One day, in a fit of idleness, I decide to travel across London by public transport. It is a mistake for many reasons (the bus doesn’t come; there’s vomit on the tube platform), but what really rattles me is a story in a local newspaper, which I pick up on the way home: “Cyclist dies in Park Lane collision with bus.”
It isn’t just the headline that upsets me but the final line of the report: “Statistics show that more than one cyclist is seriously injured on London’s roads every day.”
When I’m on my bicycle, I barely give a thought to the dangers. But now I feel a desperate need to find out if these statistics are as scary as they look. So I ring the reporter who wrote the article. He tells me the figures come from a news story in which police records are being challenged by the Association of Directors of Public Health as part of a campaign for better cycle paths. So the serious injury level is probably even worse than the 373 a year that the police declare.
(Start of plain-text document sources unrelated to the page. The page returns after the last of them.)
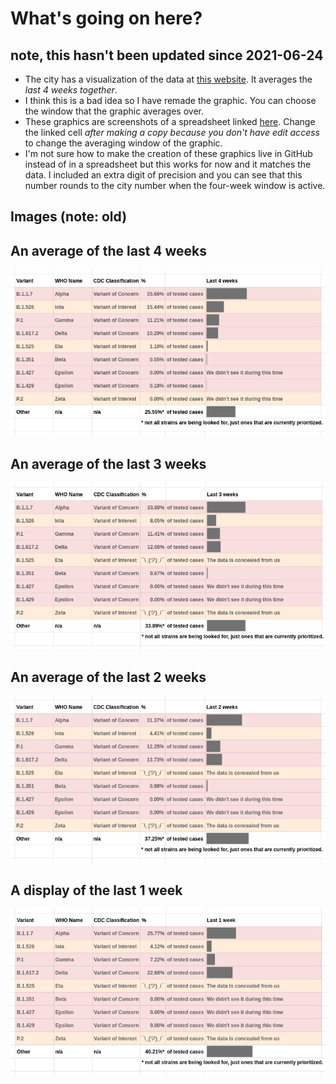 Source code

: # What's going on here?

## note, this hasn't been updated since 2021-06-24

- The city has a visualization of the data at [this website](https://www1.nyc.gov/site/doh/covid/covid-19-data-variants.page). It averages the  *last 4 weeks together*.
- I think this is a bad idea so I have remade the graphic. You can choose the window that the graphic averages over.
- These graphics are screenshots of a spreadsheet linked [here](https://tinyurl.com/choose-your-window). Change the linked cell *after making a copy because you don't have edit access* to change the averaging window of the graphic.
- I'm not sure how to make the creation of these graphics live in GitHub instead of in a spreadsheet but this works for now and it matches the data. I included an extra digit of precision and you can see that this number rounds to the city number when the four-week window is active.

## Images (note: old)

## An average of the last 4 weeks
![last-4-weeks.png](last-4-weeks.png)
 
## An average of the last 3 weeks
![last-3-weeks.png](last-3-weeks.png)
 
## An average of the last 2 weeks
![last-2-weeks.png](last-2-weeks.png)
 
## A display of the last 1 week
![last-1-week.png](last-1-week.png)
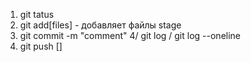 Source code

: 1. git tatus
2. git add[files] - добавляет файлы stage
3. git commit -m "comment"
4/ git log / git log --oneline
5. git push [] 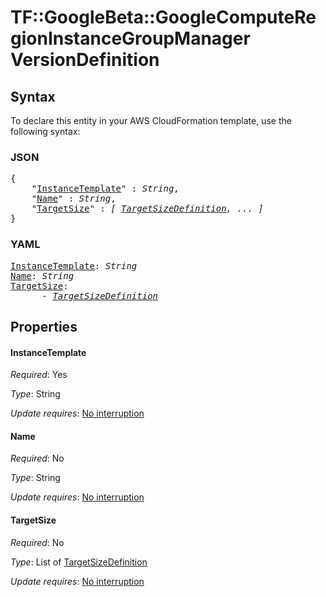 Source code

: # TF::GoogleBeta::GoogleComputeRegionInstanceGroupManager VersionDefinition

## Syntax

To declare this entity in your AWS CloudFormation template, use the following syntax:

### JSON

<pre>
{
    "<a href="#instancetemplate" title="InstanceTemplate">InstanceTemplate</a>" : <i>String</i>,
    "<a href="#name" title="Name">Name</a>" : <i>String</i>,
    "<a href="#targetsize" title="TargetSize">TargetSize</a>" : <i>[ <a href="targetsizedefinition.md">TargetSizeDefinition</a>, ... ]</i>
}
</pre>

### YAML

<pre>
<a href="#instancetemplate" title="InstanceTemplate">InstanceTemplate</a>: <i>String</i>
<a href="#name" title="Name">Name</a>: <i>String</i>
<a href="#targetsize" title="TargetSize">TargetSize</a>: <i>
      - <a href="targetsizedefinition.md">TargetSizeDefinition</a></i>
</pre>

## Properties

#### InstanceTemplate

_Required_: Yes

_Type_: String

_Update requires_: [No interruption](https://docs.aws.amazon.com/AWSCloudFormation/latest/UserGuide/using-cfn-updating-stacks-update-behaviors.html#update-no-interrupt)

#### Name

_Required_: No

_Type_: String

_Update requires_: [No interruption](https://docs.aws.amazon.com/AWSCloudFormation/latest/UserGuide/using-cfn-updating-stacks-update-behaviors.html#update-no-interrupt)

#### TargetSize

_Required_: No

_Type_: List of <a href="targetsizedefinition.md">TargetSizeDefinition</a>

_Update requires_: [No interruption](https://docs.aws.amazon.com/AWSCloudFormation/latest/UserGuide/using-cfn-updating-stacks-update-behaviors.html#update-no-interrupt)

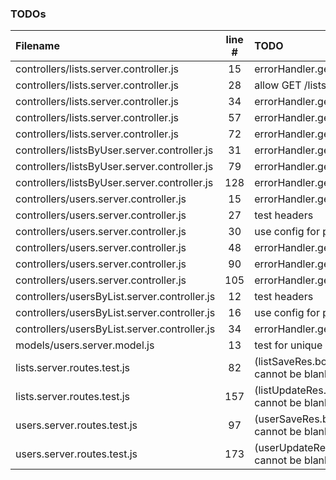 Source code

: ### TODOs
| Filename | line # | TODO
|:------|:------:|:------
| controllers/lists.server.controller.js | 15 | errorHandler.getErrorMessage(err)
| controllers/lists.server.controller.js | 28 | allow GET /lists sorting override
| controllers/lists.server.controller.js | 34 | errorHandler.getErrorMessage(err)
| controllers/lists.server.controller.js | 57 | errorHandler.getErrorMessage(err)
| controllers/lists.server.controller.js | 72 | errorHandler.getErrorMessage(err)
| controllers/listsByUser.server.controller.js | 31 | errorHandler.getErrorMessage(err)
| controllers/listsByUser.server.controller.js | 79 | errorHandler.getErrorMessage(err)
| controllers/listsByUser.server.controller.js | 128 | errorHandler.getErrorMessage(updateErr)
| controllers/users.server.controller.js | 15 | errorHandler.getErrorMessage(err)
| controllers/users.server.controller.js | 27 | test headers
| controllers/users.server.controller.js | 30 | use config for pagination defaults
| controllers/users.server.controller.js | 48 | errorHandler.getErrorMessage(err)
| controllers/users.server.controller.js | 90 | errorHandler.getErrorMessage(err)
| controllers/users.server.controller.js | 105 | errorHandler.getErrorMessage(err)
| controllers/usersByList.server.controller.js | 12 | test headers
| controllers/usersByList.server.controller.js | 16 | use config for pagination defaults
| controllers/usersByList.server.controller.js | 34 | errorHandler.getErrorMessage(err)
| models/users.server.model.js | 13 | test for unique uuid
| lists.server.routes.test.js | 82 | (listSaveRes.body.message).should.match('Name cannot be blank');
| lists.server.routes.test.js | 157 | (listUpdateRes.body.message).should.match('Name cannot be blank');
| users.server.routes.test.js | 97 | (userSaveRes.body.message).should.match('Email cannot be blank');
| users.server.routes.test.js | 173 | (userUpdateRes.body.message).should.match('Email cannot be blank');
Two bike accidents are mentioned in the report. One involves a lorry and the other a bus. I reassure myself that I try to avoid routes taken by lorries and I’m very wary of buses – particularly those dreadful bendy ones London has that slice into every corner. But I realise that I’ve never actually plucked up the courage to look the figures in the face, so I contact the Royal Society for the Prevention of Accidents (RoSPA). The news isn’t cheering. Though the overall number of fatalities on Britain’s roads fell in 2005 – the latest date for which figures are available – cyclist deaths increased by 10% in the same period. RoSPA also states that nearly all these crashes were with large vehicles near junctions in built-up areas. About a fifth of fatal HGV accidents with cyclists occur in inner London, which is where I live and work.
I scan the figures for tips on how to stay alive and discover that most of the accidents involve heavy vehicles turning left. RoSPA’s advice is commonsensical: avoid riding on the inside of large vehicles, especially near a junction. Don’t assume that if there’s a wide gap between a lorry and the kerb it’s safe to sneak into it. “As the lorry begins to turn, it will swing back to the left . . . The gap between the kerb and the lorry will disappear in an instant.” Reading this sort of thing is the equivalent to the anxious cyclist of fingernails scratching a blackboard, but it’s suddenly very clear to me that only by facing up to risk am I going to learn how to keep safe.
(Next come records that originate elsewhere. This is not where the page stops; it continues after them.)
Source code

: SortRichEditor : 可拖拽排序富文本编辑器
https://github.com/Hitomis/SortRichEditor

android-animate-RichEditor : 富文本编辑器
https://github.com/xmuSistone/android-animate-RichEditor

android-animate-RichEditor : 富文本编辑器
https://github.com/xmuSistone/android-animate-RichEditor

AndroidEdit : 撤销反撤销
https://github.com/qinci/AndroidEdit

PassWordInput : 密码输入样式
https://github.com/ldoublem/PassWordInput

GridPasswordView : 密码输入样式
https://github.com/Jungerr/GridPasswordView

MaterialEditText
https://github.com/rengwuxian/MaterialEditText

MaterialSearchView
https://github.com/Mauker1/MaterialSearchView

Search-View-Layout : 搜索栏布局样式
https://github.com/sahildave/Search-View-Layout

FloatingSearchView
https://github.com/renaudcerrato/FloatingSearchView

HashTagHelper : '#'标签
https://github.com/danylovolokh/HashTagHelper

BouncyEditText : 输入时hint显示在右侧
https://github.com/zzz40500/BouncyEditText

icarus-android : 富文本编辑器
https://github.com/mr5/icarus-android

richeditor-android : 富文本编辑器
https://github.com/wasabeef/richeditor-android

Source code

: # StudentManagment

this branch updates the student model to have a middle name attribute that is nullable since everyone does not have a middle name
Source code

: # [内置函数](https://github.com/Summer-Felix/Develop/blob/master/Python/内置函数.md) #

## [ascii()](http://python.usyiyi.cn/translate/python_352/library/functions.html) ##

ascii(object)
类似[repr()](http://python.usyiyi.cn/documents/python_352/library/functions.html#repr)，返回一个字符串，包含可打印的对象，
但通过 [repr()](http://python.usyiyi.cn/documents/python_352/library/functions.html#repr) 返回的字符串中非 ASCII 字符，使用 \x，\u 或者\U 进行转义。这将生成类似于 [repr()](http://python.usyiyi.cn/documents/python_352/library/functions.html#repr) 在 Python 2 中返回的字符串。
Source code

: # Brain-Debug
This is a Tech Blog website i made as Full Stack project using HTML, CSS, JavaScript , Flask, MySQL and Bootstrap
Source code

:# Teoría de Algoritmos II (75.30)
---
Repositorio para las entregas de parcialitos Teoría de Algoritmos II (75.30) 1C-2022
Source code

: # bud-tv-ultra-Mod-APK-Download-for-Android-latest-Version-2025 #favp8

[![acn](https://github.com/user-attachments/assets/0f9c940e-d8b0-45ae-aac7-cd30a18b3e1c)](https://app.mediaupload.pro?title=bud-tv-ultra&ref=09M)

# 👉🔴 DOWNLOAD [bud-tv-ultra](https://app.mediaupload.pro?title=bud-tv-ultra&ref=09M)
The subtext, of course, is that cyclists shouldn’t really be sharing the road with large vehicles at all, and under ambitious new plans for super-cycleways recently unveiled by the Mayor of London, we may not have to for much longer. But until these super-routes are in place, we have to live together, and now I’ve started facing the fear, there are more questions I would like to ask.
For instance, are there any statistics about the time of day that accidents are most likely to occur? My hunch is that if you’re a city cyclist, it’s a bad idea to travel in the rush hour. I’m lucky enough to have a job that enables me to be an off-peak traveller, and in the absence of hard statistical evidence I can only quote a traumatic recent rush-hour journey in which I was nearly knocked over by a motorist overtaking on the inside (he swore at me!), and was waved across the road by a friendly bus driver who had failed to notice that he was being overtaken at the time by a stressed boy racer.
Such anecdotes are the staple of bike-shed conversation, and are as reliable as the last incident that happened. But statistics can make everything seem equally risky. If I can contrive a journey to work involving no left turns, will I be safe? How will that advantage compute with the disadvantage of spending longer on the road as I make a large clockwise circle to my destination? Perhaps the real lesson is not to pick up newspapers on the tube.